Segment Start: Dataset excerpts

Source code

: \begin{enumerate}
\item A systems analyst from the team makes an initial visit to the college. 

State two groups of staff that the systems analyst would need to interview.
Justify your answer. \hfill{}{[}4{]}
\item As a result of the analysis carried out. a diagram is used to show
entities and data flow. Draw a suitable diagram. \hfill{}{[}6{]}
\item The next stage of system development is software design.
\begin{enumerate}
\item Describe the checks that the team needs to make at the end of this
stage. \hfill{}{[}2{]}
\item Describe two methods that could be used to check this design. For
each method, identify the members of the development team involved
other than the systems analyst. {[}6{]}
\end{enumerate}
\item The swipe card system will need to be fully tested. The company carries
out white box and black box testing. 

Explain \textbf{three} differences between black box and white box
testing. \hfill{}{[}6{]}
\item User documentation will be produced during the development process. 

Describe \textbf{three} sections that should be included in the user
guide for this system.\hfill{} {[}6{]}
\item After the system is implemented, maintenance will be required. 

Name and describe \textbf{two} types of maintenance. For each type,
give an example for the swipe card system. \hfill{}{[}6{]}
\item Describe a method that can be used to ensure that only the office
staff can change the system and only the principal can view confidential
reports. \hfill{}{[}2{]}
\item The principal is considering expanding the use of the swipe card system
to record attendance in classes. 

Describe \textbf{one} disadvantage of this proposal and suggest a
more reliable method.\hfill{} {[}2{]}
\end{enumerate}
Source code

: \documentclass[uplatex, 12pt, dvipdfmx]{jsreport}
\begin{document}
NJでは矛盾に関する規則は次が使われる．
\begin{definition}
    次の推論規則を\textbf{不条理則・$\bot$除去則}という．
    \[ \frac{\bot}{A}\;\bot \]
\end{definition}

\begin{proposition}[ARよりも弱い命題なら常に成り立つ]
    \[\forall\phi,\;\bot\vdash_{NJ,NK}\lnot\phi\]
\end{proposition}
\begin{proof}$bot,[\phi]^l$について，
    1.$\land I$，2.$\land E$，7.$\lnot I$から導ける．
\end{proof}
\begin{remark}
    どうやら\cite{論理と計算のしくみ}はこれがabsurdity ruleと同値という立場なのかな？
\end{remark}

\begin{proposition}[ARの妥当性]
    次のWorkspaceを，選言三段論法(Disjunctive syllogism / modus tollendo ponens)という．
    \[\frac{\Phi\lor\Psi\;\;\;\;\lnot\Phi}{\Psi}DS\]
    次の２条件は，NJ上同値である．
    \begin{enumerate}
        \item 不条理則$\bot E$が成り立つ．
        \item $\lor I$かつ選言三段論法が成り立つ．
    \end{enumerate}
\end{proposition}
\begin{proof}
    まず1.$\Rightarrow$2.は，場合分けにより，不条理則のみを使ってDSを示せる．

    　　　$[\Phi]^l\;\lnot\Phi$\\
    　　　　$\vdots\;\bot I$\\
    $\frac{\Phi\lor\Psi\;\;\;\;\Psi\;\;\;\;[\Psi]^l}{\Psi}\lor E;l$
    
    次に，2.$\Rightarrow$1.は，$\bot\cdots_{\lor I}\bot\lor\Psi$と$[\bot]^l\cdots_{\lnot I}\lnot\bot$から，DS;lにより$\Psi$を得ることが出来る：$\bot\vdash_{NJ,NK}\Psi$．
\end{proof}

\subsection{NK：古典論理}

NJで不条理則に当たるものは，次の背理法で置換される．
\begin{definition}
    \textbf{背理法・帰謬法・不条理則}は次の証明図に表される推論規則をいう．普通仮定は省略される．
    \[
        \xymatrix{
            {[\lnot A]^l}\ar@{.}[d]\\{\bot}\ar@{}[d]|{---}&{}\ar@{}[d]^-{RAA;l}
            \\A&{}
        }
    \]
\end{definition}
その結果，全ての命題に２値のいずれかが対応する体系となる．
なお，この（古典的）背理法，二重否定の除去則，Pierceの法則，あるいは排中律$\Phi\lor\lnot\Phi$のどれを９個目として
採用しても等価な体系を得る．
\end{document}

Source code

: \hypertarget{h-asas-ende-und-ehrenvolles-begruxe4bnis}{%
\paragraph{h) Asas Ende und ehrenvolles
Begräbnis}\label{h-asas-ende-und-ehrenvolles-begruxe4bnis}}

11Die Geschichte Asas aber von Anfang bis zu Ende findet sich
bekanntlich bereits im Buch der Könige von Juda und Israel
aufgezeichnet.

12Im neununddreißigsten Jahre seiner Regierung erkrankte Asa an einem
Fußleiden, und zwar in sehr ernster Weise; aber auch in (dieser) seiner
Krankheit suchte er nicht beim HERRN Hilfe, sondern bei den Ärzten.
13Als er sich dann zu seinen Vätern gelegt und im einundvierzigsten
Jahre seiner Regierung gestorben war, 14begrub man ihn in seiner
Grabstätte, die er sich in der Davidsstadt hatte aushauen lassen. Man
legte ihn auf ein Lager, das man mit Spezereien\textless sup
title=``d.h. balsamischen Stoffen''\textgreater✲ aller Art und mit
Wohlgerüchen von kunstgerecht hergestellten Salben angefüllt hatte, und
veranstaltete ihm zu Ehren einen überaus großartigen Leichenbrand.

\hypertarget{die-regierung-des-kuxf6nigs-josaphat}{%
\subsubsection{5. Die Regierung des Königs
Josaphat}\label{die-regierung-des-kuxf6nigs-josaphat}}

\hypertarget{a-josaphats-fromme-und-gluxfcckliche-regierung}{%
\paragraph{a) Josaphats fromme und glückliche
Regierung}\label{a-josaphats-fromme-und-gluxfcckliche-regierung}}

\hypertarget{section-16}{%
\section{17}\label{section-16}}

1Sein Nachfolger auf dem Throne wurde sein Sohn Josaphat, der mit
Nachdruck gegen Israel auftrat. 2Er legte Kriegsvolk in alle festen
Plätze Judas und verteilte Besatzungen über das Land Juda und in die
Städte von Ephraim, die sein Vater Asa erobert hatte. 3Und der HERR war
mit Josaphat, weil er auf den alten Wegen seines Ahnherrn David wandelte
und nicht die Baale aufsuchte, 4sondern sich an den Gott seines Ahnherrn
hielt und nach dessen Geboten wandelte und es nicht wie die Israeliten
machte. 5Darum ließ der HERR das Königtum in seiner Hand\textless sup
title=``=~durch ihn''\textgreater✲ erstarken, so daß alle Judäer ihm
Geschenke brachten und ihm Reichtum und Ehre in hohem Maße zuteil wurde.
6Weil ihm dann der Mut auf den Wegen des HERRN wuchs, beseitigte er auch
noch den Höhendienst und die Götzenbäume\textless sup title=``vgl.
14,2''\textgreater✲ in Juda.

Segment End: Dataset excerpts
Segment Start: Dataset excerpts

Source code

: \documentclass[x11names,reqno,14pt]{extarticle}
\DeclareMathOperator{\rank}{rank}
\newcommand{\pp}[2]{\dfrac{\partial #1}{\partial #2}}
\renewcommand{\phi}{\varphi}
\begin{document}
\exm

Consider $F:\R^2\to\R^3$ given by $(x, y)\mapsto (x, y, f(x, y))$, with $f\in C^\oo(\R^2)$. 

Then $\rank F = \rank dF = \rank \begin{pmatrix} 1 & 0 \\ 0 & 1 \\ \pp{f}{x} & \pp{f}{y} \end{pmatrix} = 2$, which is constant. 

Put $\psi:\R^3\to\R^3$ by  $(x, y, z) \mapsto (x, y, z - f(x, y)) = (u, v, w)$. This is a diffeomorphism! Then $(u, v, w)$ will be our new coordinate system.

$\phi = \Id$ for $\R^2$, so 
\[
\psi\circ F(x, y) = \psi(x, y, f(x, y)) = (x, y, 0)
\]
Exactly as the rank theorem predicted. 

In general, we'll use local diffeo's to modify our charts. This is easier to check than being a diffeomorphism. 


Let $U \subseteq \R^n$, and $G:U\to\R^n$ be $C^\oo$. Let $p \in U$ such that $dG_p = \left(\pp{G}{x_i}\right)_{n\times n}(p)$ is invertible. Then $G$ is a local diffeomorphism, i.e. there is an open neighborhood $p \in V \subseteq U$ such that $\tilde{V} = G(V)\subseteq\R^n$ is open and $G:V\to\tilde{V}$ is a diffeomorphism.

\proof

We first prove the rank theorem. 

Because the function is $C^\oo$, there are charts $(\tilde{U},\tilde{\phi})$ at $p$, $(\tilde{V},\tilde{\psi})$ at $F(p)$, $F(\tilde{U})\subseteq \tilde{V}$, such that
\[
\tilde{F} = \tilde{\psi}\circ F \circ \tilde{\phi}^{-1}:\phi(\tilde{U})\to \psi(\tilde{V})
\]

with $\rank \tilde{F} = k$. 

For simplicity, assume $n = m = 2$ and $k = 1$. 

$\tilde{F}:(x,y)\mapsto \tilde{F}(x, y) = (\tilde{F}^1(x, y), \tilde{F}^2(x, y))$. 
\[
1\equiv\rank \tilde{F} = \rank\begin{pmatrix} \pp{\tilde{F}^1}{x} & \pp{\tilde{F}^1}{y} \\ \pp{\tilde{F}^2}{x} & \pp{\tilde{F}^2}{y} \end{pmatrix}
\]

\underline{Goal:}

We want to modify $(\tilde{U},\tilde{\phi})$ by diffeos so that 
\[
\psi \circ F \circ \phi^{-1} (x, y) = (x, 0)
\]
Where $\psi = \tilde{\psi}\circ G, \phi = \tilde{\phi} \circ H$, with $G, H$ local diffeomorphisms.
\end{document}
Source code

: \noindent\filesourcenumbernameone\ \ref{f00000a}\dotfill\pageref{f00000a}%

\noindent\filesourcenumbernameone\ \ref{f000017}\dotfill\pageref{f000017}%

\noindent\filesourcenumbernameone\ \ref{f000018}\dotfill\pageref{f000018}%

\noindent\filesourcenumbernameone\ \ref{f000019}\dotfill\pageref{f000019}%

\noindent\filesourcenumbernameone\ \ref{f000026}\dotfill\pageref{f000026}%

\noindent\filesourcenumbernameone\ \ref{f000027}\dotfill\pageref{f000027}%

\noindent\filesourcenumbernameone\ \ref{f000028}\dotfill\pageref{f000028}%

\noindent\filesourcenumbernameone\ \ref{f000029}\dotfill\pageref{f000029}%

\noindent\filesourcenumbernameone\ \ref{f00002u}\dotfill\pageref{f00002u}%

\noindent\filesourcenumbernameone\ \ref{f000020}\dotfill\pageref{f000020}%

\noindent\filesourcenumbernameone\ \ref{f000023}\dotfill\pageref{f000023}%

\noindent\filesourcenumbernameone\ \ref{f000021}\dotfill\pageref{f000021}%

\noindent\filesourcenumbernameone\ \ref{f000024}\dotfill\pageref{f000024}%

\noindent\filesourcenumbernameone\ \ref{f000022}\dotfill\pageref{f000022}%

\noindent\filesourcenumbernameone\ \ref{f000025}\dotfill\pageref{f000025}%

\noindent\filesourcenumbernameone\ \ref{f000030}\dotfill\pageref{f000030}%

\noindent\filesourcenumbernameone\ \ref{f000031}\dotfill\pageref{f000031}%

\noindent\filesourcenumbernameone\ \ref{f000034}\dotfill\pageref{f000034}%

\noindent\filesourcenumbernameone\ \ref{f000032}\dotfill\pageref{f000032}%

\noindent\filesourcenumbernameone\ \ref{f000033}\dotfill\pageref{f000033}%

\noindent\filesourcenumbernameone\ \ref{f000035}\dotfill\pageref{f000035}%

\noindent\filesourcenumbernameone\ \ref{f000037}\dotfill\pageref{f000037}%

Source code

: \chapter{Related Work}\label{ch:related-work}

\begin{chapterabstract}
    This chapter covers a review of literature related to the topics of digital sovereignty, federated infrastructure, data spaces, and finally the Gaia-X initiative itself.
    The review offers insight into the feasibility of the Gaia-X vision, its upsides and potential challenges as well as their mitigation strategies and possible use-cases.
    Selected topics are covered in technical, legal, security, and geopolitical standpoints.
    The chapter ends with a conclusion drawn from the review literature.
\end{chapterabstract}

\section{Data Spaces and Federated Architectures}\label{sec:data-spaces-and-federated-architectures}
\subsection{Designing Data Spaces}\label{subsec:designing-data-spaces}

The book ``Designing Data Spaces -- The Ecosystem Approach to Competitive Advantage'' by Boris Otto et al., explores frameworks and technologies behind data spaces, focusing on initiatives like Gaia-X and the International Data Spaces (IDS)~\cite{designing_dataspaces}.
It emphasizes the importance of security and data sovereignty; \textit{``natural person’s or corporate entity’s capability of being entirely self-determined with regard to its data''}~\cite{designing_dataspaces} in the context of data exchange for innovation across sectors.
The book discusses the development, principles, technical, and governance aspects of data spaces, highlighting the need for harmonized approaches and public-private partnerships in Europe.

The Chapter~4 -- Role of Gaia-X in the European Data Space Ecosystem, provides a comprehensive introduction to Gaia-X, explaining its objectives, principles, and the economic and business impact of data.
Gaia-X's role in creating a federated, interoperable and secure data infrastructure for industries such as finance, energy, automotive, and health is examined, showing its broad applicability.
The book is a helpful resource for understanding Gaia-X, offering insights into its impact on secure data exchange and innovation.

Segment End: Dataset excerpts

### Goal of the exercise
Identify the lines of the entries containing the string "systems". Copy each such line.

### Problem solution
\item A systems analyst from the team makes an initial visit to the college. 
State two groups of staff that the systems analyst would need to interview.
other than the systems analyst. {[}6{]}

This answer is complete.